▸ The problem: In how many lines of these records does the word "Dashboard" appear? Give the number by itself.

┄┄┄┄┄┄

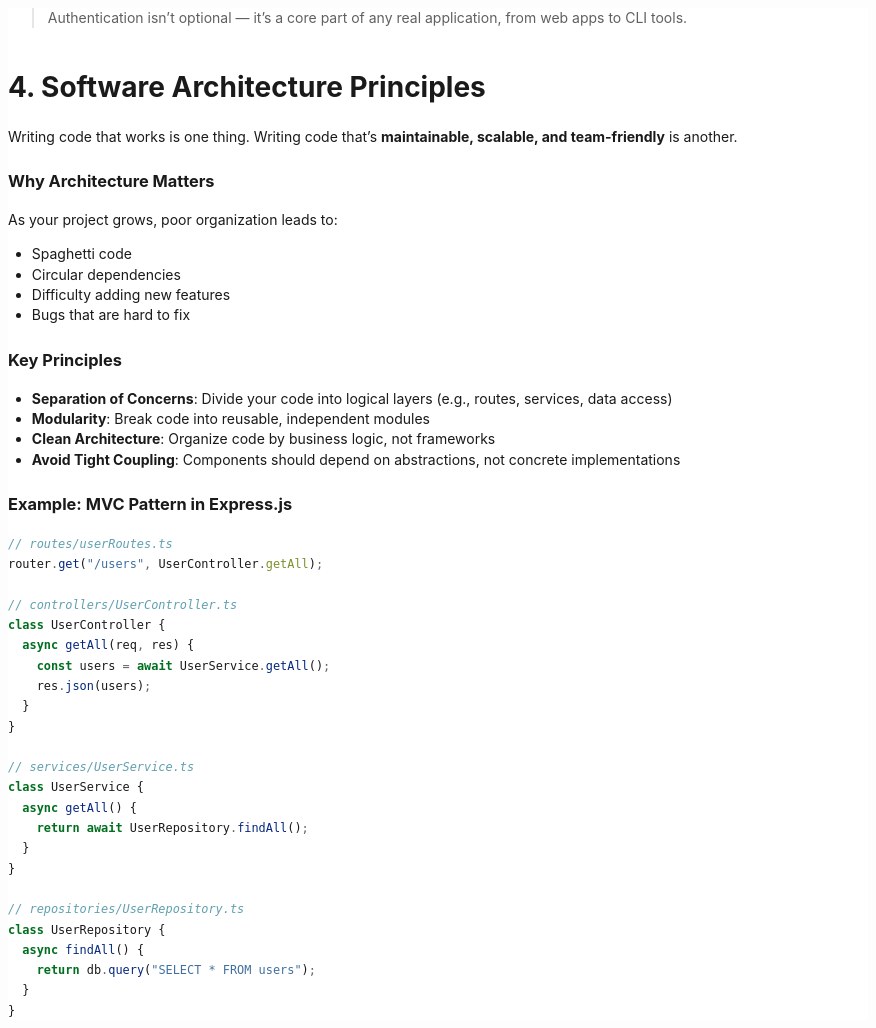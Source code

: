 > Authentication isn’t optional — it’s a core part of any real application, from web apps to CLI tools.

# 4. Software Architecture Principles

Writing code that works is one thing. Writing code that’s **maintainable, scalable, and team-friendly** is another.

### Why Architecture Matters

As your project grows, poor organization leads to:

- Spaghetti code
- Circular dependencies
- Difficulty adding new features
- Bugs that are hard to fix

### Key Principles

- **Separation of Concerns**: Divide your code into logical layers (e.g., routes, services, data access)
- **Modularity**: Break code into reusable, independent modules
- **Clean Architecture**: Organize code by business logic, not frameworks
- **Avoid Tight Coupling**: Components should depend on abstractions, not concrete implementations

### Example: MVC Pattern in Express.js

```ts
// routes/userRoutes.ts
router.get("/users", UserController.getAll);

// controllers/UserController.ts
class UserController {
  async getAll(req, res) {
    const users = await UserService.getAll();
    res.json(users);
  }
}

// services/UserService.ts
class UserService {
  async getAll() {
    return await UserRepository.findAll();
  }
}

// repositories/UserRepository.ts
class UserRepository {
  async findAll() {
    return db.query("SELECT * FROM users");
  }
}
```
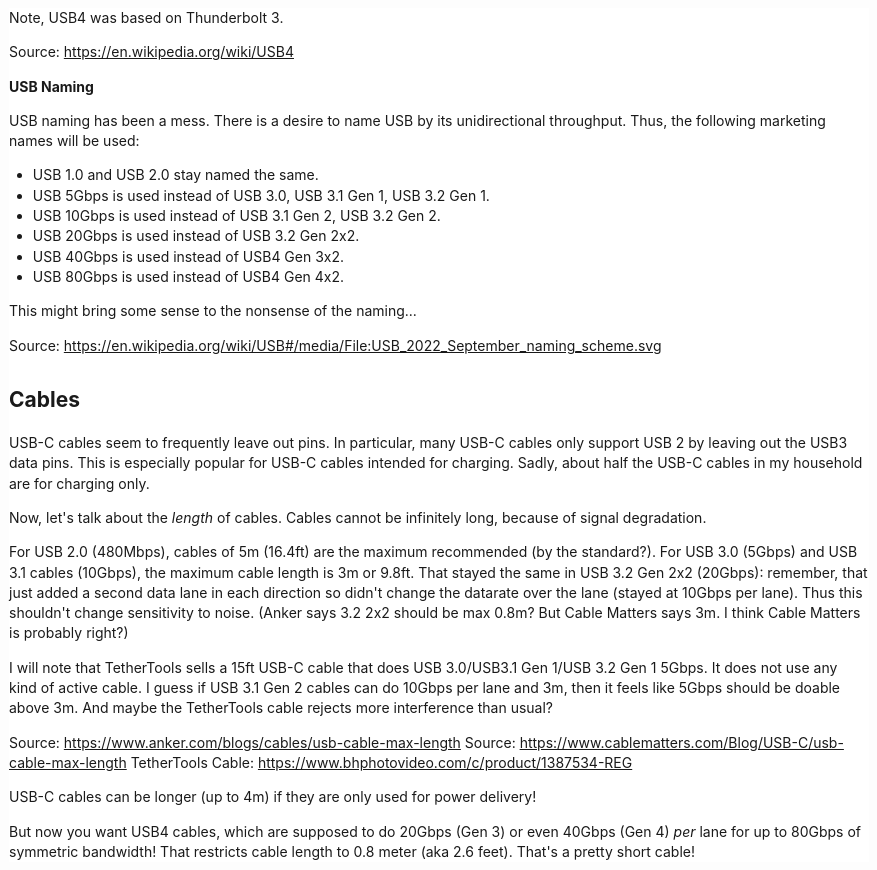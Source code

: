 Note, USB4 was based on Thunderbolt 3.

Source: https://en.wikipedia.org/wiki/USB4

**USB Naming**

USB naming has been a mess. There is a desire to name USB by its
unidirectional throughput. Thus, the following marketing names will be
used:

- USB 1.0 and USB 2.0 stay named the same.
- USB 5Gbps is used instead of USB 3.0, USB 3.1 Gen 1, USB 3.2 Gen 1.
- USB 10Gbps is used instead of USB 3.1 Gen 2, USB 3.2 Gen 2.
- USB 20Gbps is used instead of USB 3.2 Gen 2x2.
- USB 40Gbps is used instead of USB4 Gen 3x2.
- USB 80Gbps is used instead of USB4 Gen 4x2.

This might bring some sense to the nonsense of the naming...

Source: https://en.wikipedia.org/wiki/USB#/media/File:USB_2022_September_naming_scheme.svg

## Cables

USB-C cables seem to frequently leave out pins. In particular, many
USB-C cables only support USB 2 by leaving out the USB3 data pins. This
is especially popular for USB-C cables intended for charging. Sadly,
about half the USB-C cables in my household are for charging only.

Now, let's talk about the _length_ of cables. Cables cannot be
infinitely long, because of signal degradation.

For USB 2.0 (480Mbps), cables of 5m (16.4ft) are the maximum recommended
(by the standard?). For USB 3.0 (5Gbps) and USB 3.1 cables (10Gbps), the
maximum cable length is 3m or 9.8ft. That stayed the same in USB 3.2 Gen
2x2 (20Gbps): remember, that just added a second data lane in each
direction so didn't change the datarate over the lane (stayed at 10Gbps
per lane). Thus this shouldn't change sensitivity to noise. (Anker says
3.2 2x2 should be max 0.8m? But Cable Matters says 3m. I think Cable
Matters is probably right?)

I will note that TetherTools sells a 15ft USB-C cable that does USB
3.0/USB3.1 Gen 1/USB 3.2 Gen 1 5Gbps. It does not use any kind of active
cable. I guess if USB 3.1 Gen 2 cables can do 10Gbps per lane and 3m,
then it feels like 5Gbps should be doable above 3m. And maybe the
TetherTools cable rejects more interference than usual?

Source: https://www.anker.com/blogs/cables/usb-cable-max-length
Source: https://www.cablematters.com/Blog/USB-C/usb-cable-max-length
TetherTools Cable: https://www.bhphotovideo.com/c/product/1387534-REG

USB-C cables can be longer (up to 4m) if they are only used for power
delivery!

But now you want USB4 cables, which are supposed to do 20Gbps (Gen 3) or
even 40Gbps (Gen 4) _per_ lane for up to 80Gbps of symmetric bandwidth!
That restricts cable length to 0.8 meter (aka 2.6 feet). That's a pretty
short cable!
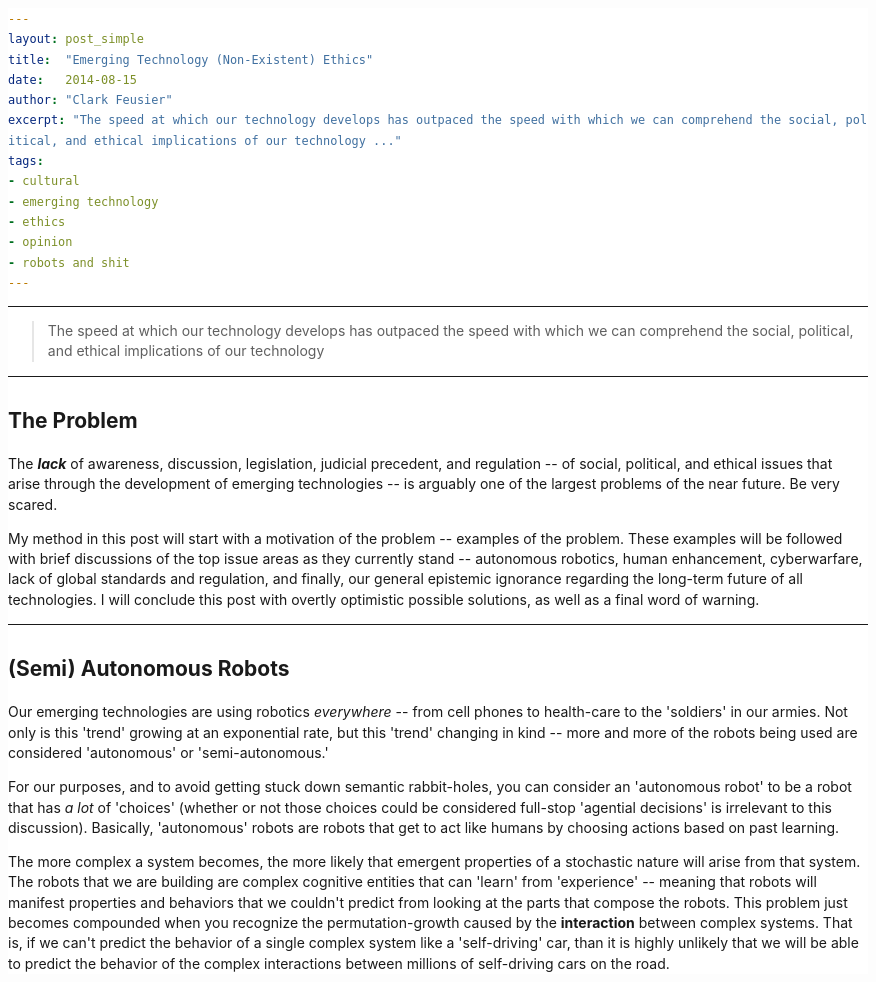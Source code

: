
 ```yaml
---
layout: post_simple
title:  "Emerging Technology (Non-Existent) Ethics"
date:   2014-08-15
author: "Clark Feusier"
excerpt: "The speed at which our technology develops has outpaced the speed with which we can comprehend the social, political, and ethical implications of our technology ..."
tags:
- cultural
- emerging technology
- ethics
- opinion
- robots and shit
---
```


---

<blockquote>
    The speed at which our technology develops has outpaced the speed with which we can comprehend the social, political, and ethical implications of our technology
</blockquote>

---

## The Problem

The ***lack*** of awareness, discussion, legislation, judicial precedent, and regulation -- of social, political, and ethical issues that arise through the development of emerging technologies -- is arguably one of the largest problems of the near future. Be very scared.

My method in this post will start with a motivation of the problem -- examples of the problem. These examples will be followed with brief discussions of the top issue areas as they currently stand -- autonomous robotics, human enhancement, cyberwarfare, lack of global standards and regulation, and finally, our general epistemic ignorance regarding the long-term future of all technologies. I will conclude this post with overtly optimistic possible solutions, as well as a final word of warning.

---

## (Semi) Autonomous Robots

Our emerging technologies are using robotics *everywhere* -- from cell phones to health-care to the 'soldiers' in our armies. Not only is this 'trend' growing at an exponential rate, but this 'trend' changing in kind -- more and more of the robots being used are considered 'autonomous' or 'semi-autonomous.'

For our purposes, and to avoid getting stuck down semantic rabbit-holes, you can consider an 'autonomous robot' to be a robot that has *a lot* of 'choices' (whether or not those choices could be considered full-stop 'agential decisions' is irrelevant to this discussion). Basically, 'autonomous' robots are robots that get to act like humans by choosing actions based on past learning.

The more complex a system becomes, the more likely that emergent properties of a stochastic nature will arise from that system. The robots that we are building are complex cognitive entities that can 'learn' from 'experience' -- meaning that robots will manifest properties and behaviors that we couldn't predict from looking at the parts that compose the robots. This problem just becomes compounded when you recognize the permutation-growth caused by the **interaction** between complex systems. That is, if we can't predict the behavior of a single complex system like a 'self-driving' car, than it is highly unlikely that we will be able to predict the behavior of the complex interactions between millions of self-driving cars on the road.
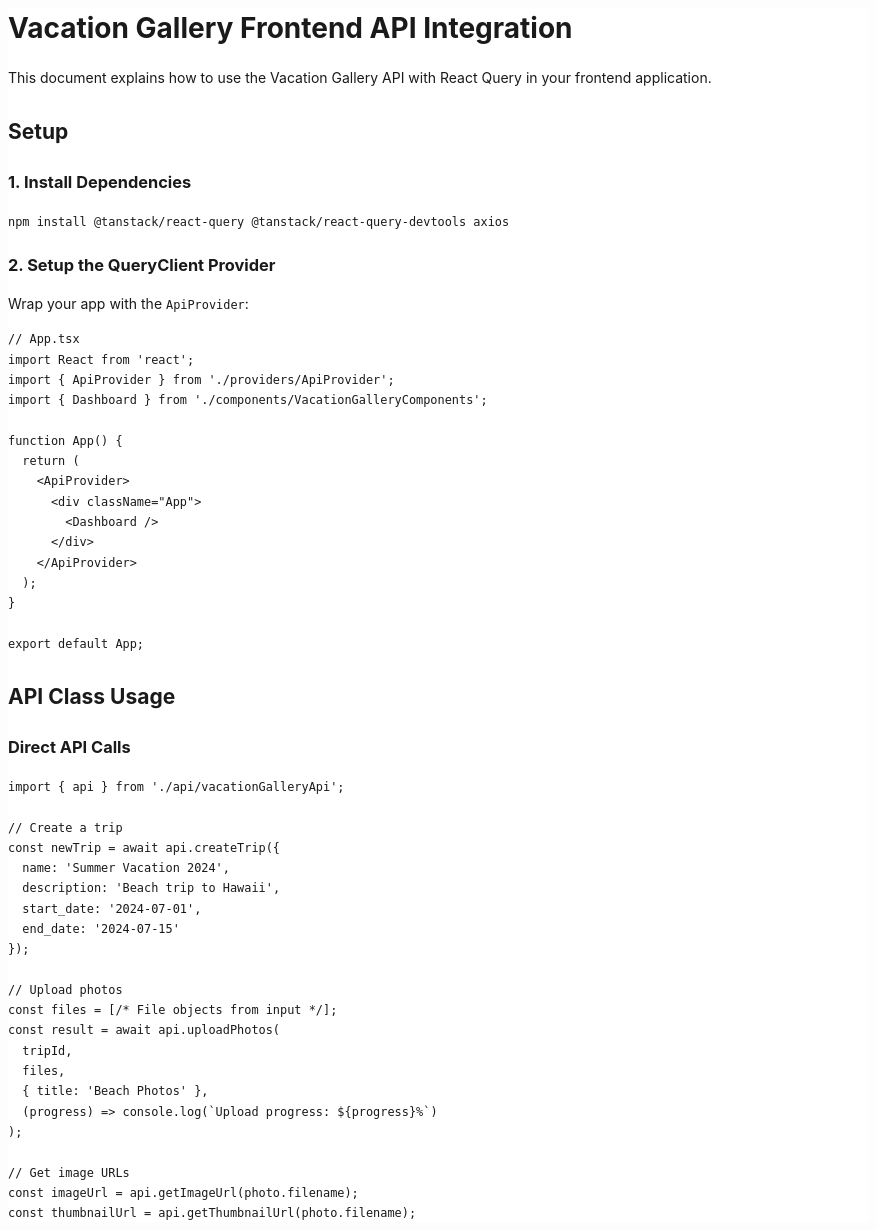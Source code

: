 # Vacation Gallery Frontend API Integration

This document explains how to use the Vacation Gallery API with React Query in your frontend application.

## Setup

### 1. Install Dependencies

```bash
npm install @tanstack/react-query @tanstack/react-query-devtools axios
```

### 2. Setup the QueryClient Provider

Wrap your app with the `ApiProvider`:

```tsx
// App.tsx
import React from 'react';
import { ApiProvider } from './providers/ApiProvider';
import { Dashboard } from './components/VacationGalleryComponents';

function App() {
  return (
    <ApiProvider>
      <div className="App">
        <Dashboard />
      </div>
    </ApiProvider>
  );
}

export default App;
```

## API Class Usage

### Direct API Calls

```tsx
import { api } from './api/vacationGalleryApi';

// Create a trip
const newTrip = await api.createTrip({
  name: 'Summer Vacation 2024',
  description: 'Beach trip to Hawaii',
  start_date: '2024-07-01',
  end_date: '2024-07-15'
});

// Upload photos
const files = [/* File objects from input */];
const result = await api.uploadPhotos(
  tripId, 
  files, 
  { title: 'Beach Photos' },
  (progress) => console.log(`Upload progress: ${progress}%`)
);

// Get image URLs
const imageUrl = api.getImageUrl(photo.filename);
const thumbnailUrl = api.getThumbnailUrl(photo.filename);
```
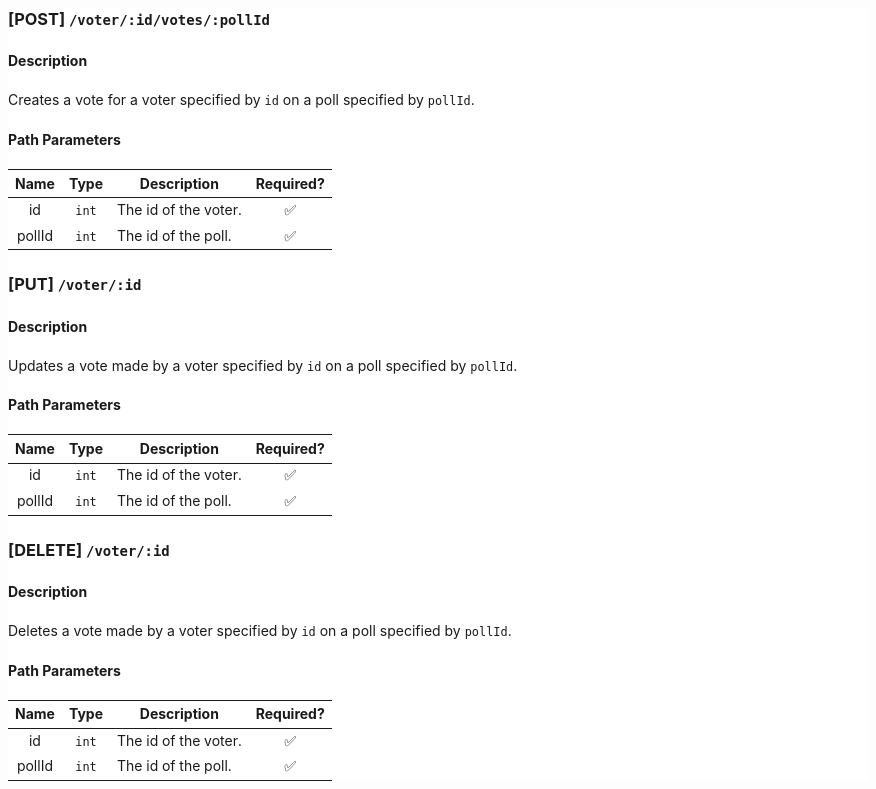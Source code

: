 ### [POST] `/voter/:id/votes/:pollId`

#### Description
Creates a vote for a voter specified by `id` on a poll specified by `pollId`.

#### Path Parameters
|  Name  | Type  | Description          | Required? |
|:------:|:-----:|----------------------|:---------:|
|   id   | `int` | The id of the voter. |     ✅     |
| pollId | `int` | The id of the poll.  |     ✅     |

### [PUT] `/voter/:id`

#### Description
Updates a vote made by a voter specified by `id` on a poll specified by `pollId`.

#### Path Parameters
|  Name  | Type  | Description          | Required? |
|:------:|:-----:|----------------------|:---------:|
|   id   | `int` | The id of the voter. |     ✅     |
| pollId | `int` | The id of the poll.  |     ✅     |

### [DELETE] `/voter/:id`

#### Description
Deletes a vote made by a voter specified by `id` on a poll specified by `pollId`.

#### Path Parameters
|  Name  | Type  | Description          | Required? |
|:------:|:-----:|----------------------|:---------:|
|   id   | `int` | The id of the voter. |     ✅     |
| pollId | `int` | The id of the poll.  |     ✅     |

┄┄┄┄┄┄

▸ Solution for this exercise: 2